Open-source transparency
Maptio’s codebase is publicly available on GitHub. Organizations with technical capacity can inspect the code, contribute improvements, or potentially self-host the platform. For organizations that value software transparency or have concerns about vendor lock-in, open source provides assurance that the tool cannot disappear behind a paywall or change direction without community input.
Simplicity and focus
Maptio does one thing: it maps your organization visually using nested circles. There are no governance features to configure, no apps to enable, no integrations to set up. For organizations that want a visual map without the overhead of a full platform, this simplicity is a feature, not a limitation. You can be up and running with a shareable organizational map in minutes.
Source principles alignment
Maptio was built from a specific philosophical foundation: Peter Koenig’s source principles, as developed in Tom Nixon’s book Work with Source. For organizations and consultants who work with these principles, Maptio provides a natural home. The initiative mapping approach, which focuses on how a founder’s vision breaks down into progressively more specific areas of responsibility, is embedded in the tool’s design.
Shareable and embeddable maps
Maptio makes it straightforward to create a public URL for your organizational map and embed it on a website. For organizations that want external stakeholders, partners, or the public to understand their structure, this sharing capability is well-implemented and central to the product.
Community-oriented ethos
Maptio positions itself as a tool for purpose-driven initiatives, and its pricing, philosophy, and community engagement reflect that. Tom Nixon’s active presence in the self-management community, combined with partnerships with coaches and consultants who serve progressive organizations, creates an ecosystem that resonates with mission-driven teams.
Where Peerdom Excels
Peerdom was built to solve a broader problem than Maptio. Not just “how do we visualize our structure?” but “how do we make our organization navigable, governable, and measurable?” That scope shapes every strength below.

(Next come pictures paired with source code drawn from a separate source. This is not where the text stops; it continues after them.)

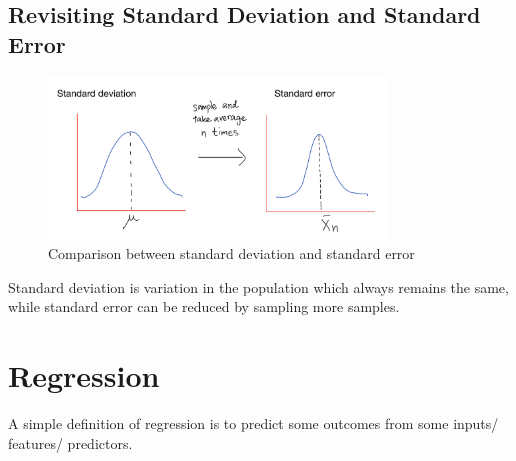 \subsection{Revisiting Standard Deviation and Standard Error}
\begin{figure}[ht]
  \begin{center}
    \includegraphics[width=0.8\textwidth]{figures/sd_se.jpg}
    \caption{Comparison between standard deviation and standard error}
    \label{fig:example_figure}
  \end{center}
\end{figure}

Standard deviation is variation in the population which always remains the same, while standard error can be reduced by sampling more samples.

\section{Regression}

A simple definition of regression is to predict some outcomes from some inputs/ features/ predictors.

Framework-agnostic organizational management
Peerdom supports any governance model: holacracy, sociocracy, agile, Beta Codex, Teal, the Spotify model, traditional hierarchy, or any hybrid. Most organizations in practice are hybrids. One department runs sociocratic circles, another uses agile squad structures, a third follows responsive organization principles. Peerdom maps whatever you have and lets different parts of the organization operate under different models within the same platform.
This flexibility also means Peerdom serves organizations at every stage of their journey. You can start with a traditional org chart, introduce role-based governance in one team, and expand from there. For more on this approach, see how to implement role-based governance.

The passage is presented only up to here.